#### Extracted material:
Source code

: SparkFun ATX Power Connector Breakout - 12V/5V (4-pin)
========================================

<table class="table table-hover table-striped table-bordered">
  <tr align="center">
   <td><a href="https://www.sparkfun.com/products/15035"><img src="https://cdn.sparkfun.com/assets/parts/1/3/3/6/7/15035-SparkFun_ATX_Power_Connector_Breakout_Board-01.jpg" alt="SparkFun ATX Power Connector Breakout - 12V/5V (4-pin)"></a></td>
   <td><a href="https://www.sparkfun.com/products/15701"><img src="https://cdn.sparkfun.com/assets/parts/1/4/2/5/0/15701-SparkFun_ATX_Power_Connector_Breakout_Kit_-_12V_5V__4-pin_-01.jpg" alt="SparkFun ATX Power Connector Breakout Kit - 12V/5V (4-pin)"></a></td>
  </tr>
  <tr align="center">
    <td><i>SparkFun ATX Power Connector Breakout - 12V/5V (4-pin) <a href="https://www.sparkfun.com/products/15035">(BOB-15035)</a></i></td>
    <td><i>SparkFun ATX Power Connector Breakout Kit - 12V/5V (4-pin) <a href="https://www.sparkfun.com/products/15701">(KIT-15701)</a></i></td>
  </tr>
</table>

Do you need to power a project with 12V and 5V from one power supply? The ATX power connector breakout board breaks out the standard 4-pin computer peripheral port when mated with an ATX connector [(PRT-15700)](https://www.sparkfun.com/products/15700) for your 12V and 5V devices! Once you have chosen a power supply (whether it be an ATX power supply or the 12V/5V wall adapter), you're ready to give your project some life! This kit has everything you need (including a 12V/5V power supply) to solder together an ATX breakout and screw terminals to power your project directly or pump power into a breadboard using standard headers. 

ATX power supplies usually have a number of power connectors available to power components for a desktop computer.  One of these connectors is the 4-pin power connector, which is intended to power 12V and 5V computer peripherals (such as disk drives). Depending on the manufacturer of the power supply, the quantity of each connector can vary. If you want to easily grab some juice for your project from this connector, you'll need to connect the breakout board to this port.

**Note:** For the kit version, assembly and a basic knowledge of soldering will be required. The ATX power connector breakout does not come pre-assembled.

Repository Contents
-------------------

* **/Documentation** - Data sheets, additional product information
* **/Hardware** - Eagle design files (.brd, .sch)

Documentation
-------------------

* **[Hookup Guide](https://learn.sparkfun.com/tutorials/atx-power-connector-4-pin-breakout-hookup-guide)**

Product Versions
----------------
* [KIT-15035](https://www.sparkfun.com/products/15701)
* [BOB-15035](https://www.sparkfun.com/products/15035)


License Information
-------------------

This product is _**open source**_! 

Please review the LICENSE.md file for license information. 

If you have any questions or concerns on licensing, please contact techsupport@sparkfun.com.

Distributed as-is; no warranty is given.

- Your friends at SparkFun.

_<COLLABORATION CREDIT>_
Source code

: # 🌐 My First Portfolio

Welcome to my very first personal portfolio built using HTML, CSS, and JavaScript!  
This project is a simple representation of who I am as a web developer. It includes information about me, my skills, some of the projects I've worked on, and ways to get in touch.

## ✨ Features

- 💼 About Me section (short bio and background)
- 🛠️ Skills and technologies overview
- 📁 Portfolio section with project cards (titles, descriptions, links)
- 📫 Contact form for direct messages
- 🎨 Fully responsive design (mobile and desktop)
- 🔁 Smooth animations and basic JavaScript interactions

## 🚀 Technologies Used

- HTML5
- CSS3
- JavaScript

#### Work instruction:
The expected output is each line of the records above that includes the word "basic".

#### The completed task:
**Note:** For the kit version, assembly and a basic knowledge of soldering will be required. The ATX power connector breakout does not come pre-assembled.
- 🔁 Smooth animations and basic JavaScript interactions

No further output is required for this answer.